More details of planned reforms to the UK's data protection laws have been published by the Government today, following responses to a consultation it held.

They include the adoption in UK law of the EU's General Data Protection Regulation, so that information can continue to be transferred to and from EU countries after Brexit.

Individuals will have more control over their personal information, and will be able to ask for personal data, or information posted when they were children, to be deleted.

The legislation will:

  • make it easier, and free, for individuals to require an organisation to reveal the personal data it holds on them.
  • make it easier for people to withdraw consent for their data to be used;
  • enable them to ask for their data to be erased;
  • enable them to move personal data, including photographs, if changing internet service providers;
  • require parents and guardians to give consent to data processing for a child under 13, and make it simple to withdraw consent;
  • expand the definition of personal data to include IP addresses, internet cookies and DNA;
  • require firms to obtain “unambiguous” consent before they collect and process personal information, and “explicit” consent to processing sensitive personal data, ending the reliance on pre-selected tick boxes;
  • create new criminal offences of intentionally or recklessly re-identifying individuals from anonymised data, and altering records with intent to prevent disclosure following a subject access request; and widen the existing offence of unlawfully obtaining data to include retaining it against the wishes of the controller (even where it was initially obtained lawfully).

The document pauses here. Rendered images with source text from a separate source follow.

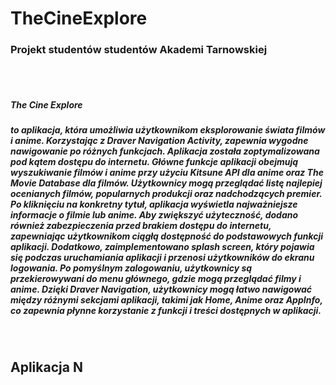 <h1>TheCineExplore</h1>
<h3>Projekt studentów studentów Akademi Tarnowskiej</h3>
<br>
<br>
<h5><b>The Cine Explore</b> </h5><h5>to aplikacja, która umożliwia użytkownikom eksplorowanie świata
filmów i anime. Korzystając z Draver Navigation Activity, zapewnia wygodne nawigowanie po
różnych funkcjach. Aplikacja została zoptymalizowana pod kątem dostępu do internetu.
Główne funkcje aplikacji obejmują wyszukiwanie filmów i anime przy użyciu Kitsune API
dla anime oraz The Movie Database dla filmów. Użytkownicy mogą przeglądać listę najlepiej
ocenianych filmów, popularnych produkcji oraz nadchodzących premier. Po kliknięciu na
konkretny tytuł, aplikacja wyświetla najważniejsze informacje o filmie lub anime.
Aby zwiększyć użyteczność, dodano również zabezpieczenia przed brakiem dostępu do
internetu, zapewniając użytkownikom ciągłą dostępność do podstawowych funkcji aplikacji.
Dodatkowo, zaimplementowano splash screen, który pojawia się podczas uruchamiania aplikacji i
przenosi użytkowników do ekranu logowania. Po pomyślnym zalogowaniu, użytkownicy są
przekierowywani do menu głównego, gdzie mogą przeglądać filmy i anime. Dzięki Draver
Navigation, użytkownicy mogą łatwo nawigować między różnymi sekcjami aplikacji, takimi jak
Home, Anime oraz AppInfo, co zapewnia płynne korzystanie z funkcji i treści dostępnych w
aplikacji.</h5>
<br>
<h2>Aplikacja N</h2>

There will be exemptions for journalists and whistleblowers to protect their role of holding organisations to account, underpinning the free press.


Data controllers will require to have a data protection officer to advise them on data issues, handle complaints and ensure compliance with the Data Protection Law Enforcement Directive.

The UK Information Commissioner will have additional powers to police and enforce the new regime. Under the GDPR, the maximum civil fine it can impose for failing to protect information or breaching data protection laws will rise from the present £500,000 to £17m or 4% of an organisation's global turnover.

Launching the proposals, Digital Minister Matt Hancock commented: "The new Data Protection Bill will give us one of the most robust, yet dynamic, set of data laws in the world.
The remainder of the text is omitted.